Payment protection insurance (PPI) has overtaken overdraft charges as the primary consumer battleground.
The cover, which is supposed to protect borrowers against defaulting on their loans in the event that they become ill or lose their job, has been found to have been mis-sold on a vast scale. The number of consumers who have been paying for useless cover potentially runs into the millions.
This week, the PPI battle took a new turn – and many self-employed people could be in line for a refund as a result.
What has changed this week?
This week the banks announced that they do not intend to appeal against the latest court decision against them, and have therefore abandoned their fight against claims of PPI mis-selling. The long-running legal dispute is now over, and the banks have begun preparations for dealing with repayments.
The main High Street banks have set aside around £5 billion to cover the cost of repayments, and they intend to hire some 6,000 staff to deal with the backlog of claims that had been put on hold pending a legal resolution – and with the slew of new complaints that are likely to materialise in the coming weeks.

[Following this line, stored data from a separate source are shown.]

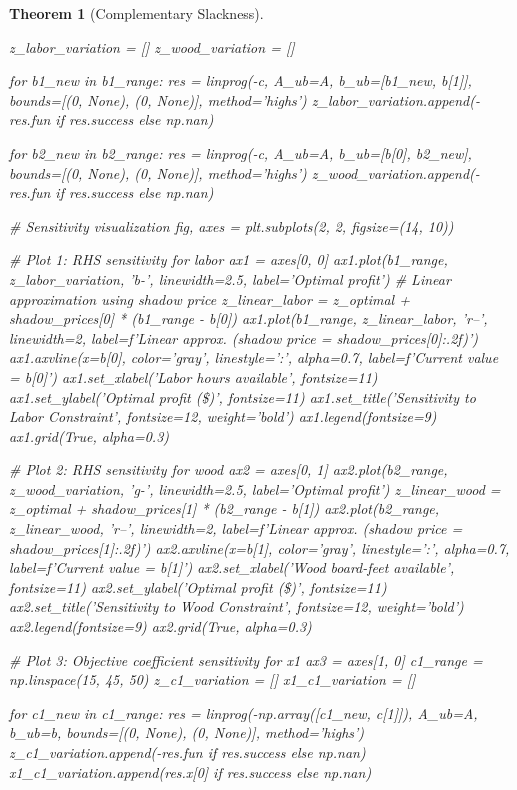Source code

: \documentclass[a4paper, 11pt]{article}
\newtheorem{theorem}{Theorem}[section]
\begin{document}
\begin{theorem}[Complementary Slackness]
\begin{pycode}
z_labor_variation = []
z_wood_variation = []

for b1_new in b1_range:
    res = linprog(-c, A_ub=A, b_ub=[b1_new, b[1]],
                 bounds=[(0, None), (0, None)], method='highs')
    z_labor_variation.append(-res.fun if res.success else np.nan)

for b2_new in b2_range:
    res = linprog(-c, A_ub=A, b_ub=[b[0], b2_new],
                 bounds=[(0, None), (0, None)], method='highs')
    z_wood_variation.append(-res.fun if res.success else np.nan)

# Sensitivity visualization
fig, axes = plt.subplots(2, 2, figsize=(14, 10))

# Plot 1: RHS sensitivity for labor
ax1 = axes[0, 0]
ax1.plot(b1_range, z_labor_variation, 'b-', linewidth=2.5,
         label='Optimal profit')
# Linear approximation using shadow price
z_linear_labor = z_optimal + shadow_prices[0] * (b1_range - b[0])
ax1.plot(b1_range, z_linear_labor, 'r--', linewidth=2,
         label=f'Linear approx. (shadow price = {shadow_prices[0]:.2f})')
ax1.axvline(x=b[0], color='gray', linestyle=':', alpha=0.7,
           label=f'Current value = {b[0]}')
ax1.set_xlabel('Labor hours available', fontsize=11)
ax1.set_ylabel('Optimal profit (\$)', fontsize=11)
ax1.set_title('Sensitivity to Labor Constraint', fontsize=12, weight='bold')
ax1.legend(fontsize=9)
ax1.grid(True, alpha=0.3)

# Plot 2: RHS sensitivity for wood
ax2 = axes[0, 1]
ax2.plot(b2_range, z_wood_variation, 'g-', linewidth=2.5,
         label='Optimal profit')
z_linear_wood = z_optimal + shadow_prices[1] * (b2_range - b[1])
ax2.plot(b2_range, z_linear_wood, 'r--', linewidth=2,
         label=f'Linear approx. (shadow price = {shadow_prices[1]:.2f})')
ax2.axvline(x=b[1], color='gray', linestyle=':', alpha=0.7,
           label=f'Current value = {b[1]}')
ax2.set_xlabel('Wood board-feet available', fontsize=11)
ax2.set_ylabel('Optimal profit (\$)', fontsize=11)
ax2.set_title('Sensitivity to Wood Constraint', fontsize=12, weight='bold')
ax2.legend(fontsize=9)
ax2.grid(True, alpha=0.3)

# Plot 3: Objective coefficient sensitivity for x1
ax3 = axes[1, 0]
c1_range = np.linspace(15, 45, 50)
z_c1_variation = []
x1_c1_variation = []

for c1_new in c1_range:
    res = linprog(-np.array([c1_new, c[1]]), A_ub=A, b_ub=b,
                 bounds=[(0, None), (0, None)], method='highs')
    z_c1_variation.append(-res.fun if res.success else np.nan)
    x1_c1_variation.append(res.x[0] if res.success else np.nan)


\end{pycode}
\end{theorem}
\end{document}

How does this affect the self-employed?
The self-employed were amongst the biggest victims of PPI mis-selling. The insurance was often (and continues to be) advertised as a way of protecting the policyholder against the risk of losing their job. Many self-employed people were also sold the insurance, despite the fact that the terms of the policy frequently meant that they would not actually be covered.
If you were self-employed when you bought PPI, you should check the wording of your policy carefully. If it includes a clause that says you will be covered in the event of unemployment, you are likely to have grounds for reclaiming your premiums.
Additionally, you may be able to claim if you were simply not asked about your employment status, or if the cover was added without your knowledge. Both of these practices were apparently common.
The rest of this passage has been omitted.